10. Tyson Foods has a long history of offending customers with their corporate policies: giving millions to the Clintons, hiring illegal immigrants, etc.
11. Prior customer protest boycotts of Tyson have not been particularly effective.
12. The White Man, a former customer of Tyson, has not knowingly purchased Tyson chicken products at retail or wholesale since some time in the twentieth century.

Okay, so we now know about the situation, and my prejudices. But what is my take on it?

1. Holidays are just what their name implies: Holy Days. It seems kind of dumb to celebrate Labor Day by not laboring; so why not replace it with a truly Holy Day? But how ironic that Labor Day, which was first established by the instigation of the Union Movement, should be first eliminated by the same. The Union giveth, and the Union taketh away!

2. I'm not all that thrilled by the hundreds of union members who aren't Muslim having to work when most of their friends have the day off. But it is the nature of unions that the majority of the membership imposes its will on the minority of the workforce. The solution is not more or less holidays, but an end to the union shop method of workforce coercion. If these 500 non-muslims weren't union members, they wouldn't be coerced, along with management, to abide by the terms of the contract.

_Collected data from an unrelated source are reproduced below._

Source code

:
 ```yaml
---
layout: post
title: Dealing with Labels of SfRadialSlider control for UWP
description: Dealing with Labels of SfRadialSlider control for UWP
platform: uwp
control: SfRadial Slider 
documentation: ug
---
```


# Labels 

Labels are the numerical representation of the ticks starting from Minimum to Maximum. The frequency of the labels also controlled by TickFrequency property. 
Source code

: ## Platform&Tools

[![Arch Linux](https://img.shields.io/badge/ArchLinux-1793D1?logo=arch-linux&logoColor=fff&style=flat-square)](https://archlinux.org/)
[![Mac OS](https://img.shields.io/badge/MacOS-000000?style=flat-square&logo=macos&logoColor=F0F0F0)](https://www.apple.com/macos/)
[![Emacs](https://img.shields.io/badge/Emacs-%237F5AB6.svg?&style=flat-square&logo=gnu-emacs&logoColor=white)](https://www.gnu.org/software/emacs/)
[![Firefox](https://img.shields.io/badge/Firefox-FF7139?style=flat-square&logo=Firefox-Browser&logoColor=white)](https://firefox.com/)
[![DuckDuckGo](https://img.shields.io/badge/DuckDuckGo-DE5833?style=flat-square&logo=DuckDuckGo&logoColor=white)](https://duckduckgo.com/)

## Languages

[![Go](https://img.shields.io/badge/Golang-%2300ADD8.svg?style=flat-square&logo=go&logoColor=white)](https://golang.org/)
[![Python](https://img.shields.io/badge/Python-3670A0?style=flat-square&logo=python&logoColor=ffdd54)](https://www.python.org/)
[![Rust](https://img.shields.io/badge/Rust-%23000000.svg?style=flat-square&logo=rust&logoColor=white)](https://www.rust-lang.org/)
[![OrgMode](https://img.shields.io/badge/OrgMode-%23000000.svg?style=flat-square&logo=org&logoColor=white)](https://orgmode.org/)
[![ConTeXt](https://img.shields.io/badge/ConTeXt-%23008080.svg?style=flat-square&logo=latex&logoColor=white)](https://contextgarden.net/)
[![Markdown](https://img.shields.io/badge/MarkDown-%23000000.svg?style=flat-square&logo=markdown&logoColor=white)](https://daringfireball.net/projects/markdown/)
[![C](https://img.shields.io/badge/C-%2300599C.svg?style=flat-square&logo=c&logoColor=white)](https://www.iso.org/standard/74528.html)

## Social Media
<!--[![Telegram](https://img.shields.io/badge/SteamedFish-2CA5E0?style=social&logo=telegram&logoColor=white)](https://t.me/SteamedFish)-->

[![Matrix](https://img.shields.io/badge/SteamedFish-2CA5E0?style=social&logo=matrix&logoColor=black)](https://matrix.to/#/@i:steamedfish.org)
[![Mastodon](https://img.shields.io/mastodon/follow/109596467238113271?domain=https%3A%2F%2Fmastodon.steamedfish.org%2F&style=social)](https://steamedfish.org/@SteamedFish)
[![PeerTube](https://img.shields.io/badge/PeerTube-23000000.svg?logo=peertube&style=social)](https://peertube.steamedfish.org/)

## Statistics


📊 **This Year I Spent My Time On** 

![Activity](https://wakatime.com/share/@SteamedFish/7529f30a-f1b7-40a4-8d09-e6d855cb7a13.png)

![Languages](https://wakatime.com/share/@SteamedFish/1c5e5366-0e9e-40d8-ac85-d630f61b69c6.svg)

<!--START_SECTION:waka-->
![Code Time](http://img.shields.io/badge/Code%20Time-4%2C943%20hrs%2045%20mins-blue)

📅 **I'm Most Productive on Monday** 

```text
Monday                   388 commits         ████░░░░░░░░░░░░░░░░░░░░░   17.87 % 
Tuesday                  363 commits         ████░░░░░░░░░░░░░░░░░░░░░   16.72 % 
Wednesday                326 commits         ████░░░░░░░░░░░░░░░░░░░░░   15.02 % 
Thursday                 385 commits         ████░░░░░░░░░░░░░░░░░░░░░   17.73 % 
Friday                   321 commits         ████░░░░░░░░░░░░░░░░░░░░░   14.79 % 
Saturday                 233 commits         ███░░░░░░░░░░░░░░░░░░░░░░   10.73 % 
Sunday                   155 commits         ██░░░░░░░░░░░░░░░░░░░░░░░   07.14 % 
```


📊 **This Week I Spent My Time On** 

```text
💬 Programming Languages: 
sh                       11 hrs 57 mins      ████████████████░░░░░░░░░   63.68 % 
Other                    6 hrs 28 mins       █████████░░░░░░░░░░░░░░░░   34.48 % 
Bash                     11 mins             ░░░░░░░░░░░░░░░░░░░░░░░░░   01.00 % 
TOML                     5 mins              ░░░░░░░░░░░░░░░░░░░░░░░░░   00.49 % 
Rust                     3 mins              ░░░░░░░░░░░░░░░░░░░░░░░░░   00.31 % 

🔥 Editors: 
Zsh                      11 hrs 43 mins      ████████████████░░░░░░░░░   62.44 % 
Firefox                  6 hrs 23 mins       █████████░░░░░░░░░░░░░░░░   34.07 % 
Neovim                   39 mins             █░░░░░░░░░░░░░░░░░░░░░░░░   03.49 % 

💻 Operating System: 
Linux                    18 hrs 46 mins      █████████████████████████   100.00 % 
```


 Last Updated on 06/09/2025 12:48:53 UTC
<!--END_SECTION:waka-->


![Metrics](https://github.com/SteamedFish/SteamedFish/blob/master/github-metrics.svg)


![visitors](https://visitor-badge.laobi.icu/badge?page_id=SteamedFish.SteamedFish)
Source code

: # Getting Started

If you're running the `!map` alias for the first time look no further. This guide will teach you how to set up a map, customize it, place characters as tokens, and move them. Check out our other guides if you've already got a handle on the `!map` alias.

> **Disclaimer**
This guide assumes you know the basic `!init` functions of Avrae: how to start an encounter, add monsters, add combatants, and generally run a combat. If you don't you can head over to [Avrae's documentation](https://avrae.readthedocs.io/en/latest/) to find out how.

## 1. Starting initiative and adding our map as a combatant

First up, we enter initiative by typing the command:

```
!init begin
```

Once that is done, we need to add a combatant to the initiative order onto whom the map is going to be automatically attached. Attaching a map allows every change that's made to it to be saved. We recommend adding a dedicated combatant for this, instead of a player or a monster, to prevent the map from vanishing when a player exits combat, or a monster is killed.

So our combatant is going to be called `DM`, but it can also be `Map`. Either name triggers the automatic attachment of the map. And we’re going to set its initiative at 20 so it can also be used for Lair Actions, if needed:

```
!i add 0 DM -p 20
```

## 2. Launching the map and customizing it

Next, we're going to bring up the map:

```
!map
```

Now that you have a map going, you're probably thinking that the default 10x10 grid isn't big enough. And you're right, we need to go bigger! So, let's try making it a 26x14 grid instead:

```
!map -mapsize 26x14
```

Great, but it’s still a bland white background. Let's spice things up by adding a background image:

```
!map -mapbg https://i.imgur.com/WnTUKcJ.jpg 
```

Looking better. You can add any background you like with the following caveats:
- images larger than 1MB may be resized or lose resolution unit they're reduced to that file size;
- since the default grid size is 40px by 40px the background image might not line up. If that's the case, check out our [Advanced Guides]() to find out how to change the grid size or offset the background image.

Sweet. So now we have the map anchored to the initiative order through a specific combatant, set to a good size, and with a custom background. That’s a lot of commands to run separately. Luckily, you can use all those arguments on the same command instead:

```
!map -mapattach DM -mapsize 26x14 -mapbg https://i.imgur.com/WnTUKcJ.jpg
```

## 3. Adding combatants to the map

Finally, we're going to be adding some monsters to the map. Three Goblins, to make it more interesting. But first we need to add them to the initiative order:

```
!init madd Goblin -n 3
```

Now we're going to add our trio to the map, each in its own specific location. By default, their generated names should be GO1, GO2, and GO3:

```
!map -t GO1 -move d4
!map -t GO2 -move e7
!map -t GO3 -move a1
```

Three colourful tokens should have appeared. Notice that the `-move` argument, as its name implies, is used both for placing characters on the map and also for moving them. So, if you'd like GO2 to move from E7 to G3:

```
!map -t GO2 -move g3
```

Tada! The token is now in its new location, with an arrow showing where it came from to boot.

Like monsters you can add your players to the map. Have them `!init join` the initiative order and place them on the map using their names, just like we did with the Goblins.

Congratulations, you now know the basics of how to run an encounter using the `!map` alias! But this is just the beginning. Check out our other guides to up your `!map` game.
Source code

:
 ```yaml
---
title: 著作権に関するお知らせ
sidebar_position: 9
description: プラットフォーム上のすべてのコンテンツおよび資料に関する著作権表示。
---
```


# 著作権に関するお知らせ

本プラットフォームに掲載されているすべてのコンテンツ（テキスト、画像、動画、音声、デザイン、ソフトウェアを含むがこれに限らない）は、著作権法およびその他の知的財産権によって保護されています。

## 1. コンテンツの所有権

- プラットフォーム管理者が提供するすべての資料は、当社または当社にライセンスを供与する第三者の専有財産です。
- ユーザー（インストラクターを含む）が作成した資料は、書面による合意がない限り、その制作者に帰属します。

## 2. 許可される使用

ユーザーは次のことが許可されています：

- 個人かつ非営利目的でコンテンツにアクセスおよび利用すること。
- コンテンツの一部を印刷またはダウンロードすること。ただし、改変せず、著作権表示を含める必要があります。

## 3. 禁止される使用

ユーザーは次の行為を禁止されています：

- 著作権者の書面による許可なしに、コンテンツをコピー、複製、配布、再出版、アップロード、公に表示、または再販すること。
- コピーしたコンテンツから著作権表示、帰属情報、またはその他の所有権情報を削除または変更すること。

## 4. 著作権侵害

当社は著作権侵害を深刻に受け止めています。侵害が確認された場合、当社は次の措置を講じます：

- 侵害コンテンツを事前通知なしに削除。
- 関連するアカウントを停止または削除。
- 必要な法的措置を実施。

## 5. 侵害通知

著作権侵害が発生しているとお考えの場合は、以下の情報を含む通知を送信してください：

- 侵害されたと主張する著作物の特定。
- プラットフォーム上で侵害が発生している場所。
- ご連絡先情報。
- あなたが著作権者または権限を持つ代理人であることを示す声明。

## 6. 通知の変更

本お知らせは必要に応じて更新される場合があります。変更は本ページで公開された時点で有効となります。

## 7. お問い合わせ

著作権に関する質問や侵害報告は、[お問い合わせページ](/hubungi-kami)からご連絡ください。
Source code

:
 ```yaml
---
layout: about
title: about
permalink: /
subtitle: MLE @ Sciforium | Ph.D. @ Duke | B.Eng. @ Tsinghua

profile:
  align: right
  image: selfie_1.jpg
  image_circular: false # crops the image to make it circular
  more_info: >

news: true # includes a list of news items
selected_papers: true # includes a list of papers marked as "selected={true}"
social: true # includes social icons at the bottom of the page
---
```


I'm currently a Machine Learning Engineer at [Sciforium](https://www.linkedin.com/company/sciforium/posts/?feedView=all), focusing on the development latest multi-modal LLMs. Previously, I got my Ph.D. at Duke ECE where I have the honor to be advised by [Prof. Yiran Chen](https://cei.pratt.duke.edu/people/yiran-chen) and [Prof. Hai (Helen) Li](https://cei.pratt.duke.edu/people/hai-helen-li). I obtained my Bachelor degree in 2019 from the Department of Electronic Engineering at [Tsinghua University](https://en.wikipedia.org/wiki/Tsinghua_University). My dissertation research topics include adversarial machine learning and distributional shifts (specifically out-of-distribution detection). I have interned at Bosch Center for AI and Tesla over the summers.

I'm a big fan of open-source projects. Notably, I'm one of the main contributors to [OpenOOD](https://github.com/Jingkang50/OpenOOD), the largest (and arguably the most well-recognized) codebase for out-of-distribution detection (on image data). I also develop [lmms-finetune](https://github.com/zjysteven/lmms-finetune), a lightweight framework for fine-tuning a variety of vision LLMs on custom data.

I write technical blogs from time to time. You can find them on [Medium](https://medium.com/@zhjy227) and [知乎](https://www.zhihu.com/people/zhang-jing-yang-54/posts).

3. There are interesting implications to establishing a lunar holiday, which has no precedent in European or American culture. Communities with a majority population with roots in Israel, China, and Southeast Asia have long celebrated lunar holidays, usually with local concessions given to school attendance and employment. Should this trend continue, the ultimate expression will be the right to every union to vote in a Lunar Sabbath scheme by which the company has to shut down on a different day of the week every month. Obviously this country is not ready to be that consistent in allowing every community its own holidays. In fact, Sunday is still the only constitutionally protected holiday, unless one were to include July 2nd (or 4th) by implication.

While I don't begrudge non-union members the right to work for Tyson, or union members to set their own contract terms, provided that membership in the union is purely voluntary, I still see something sinister about this whole situation. Seven hundred immigrants have been able to overturn established policy with a company that has thumbed its nose for years at the protests of myriads of its customers. Why?

And why are there so many thousands of Somalis living in Shelbyville, Tennessee?

I refer my readers back to my earlier post on Islamic Influence.

Update on July 8, 2009
Sharia at Swift/026793.php

Update on August 3, 2012
It turns out that the Somalis found employment at Tyson through a government program.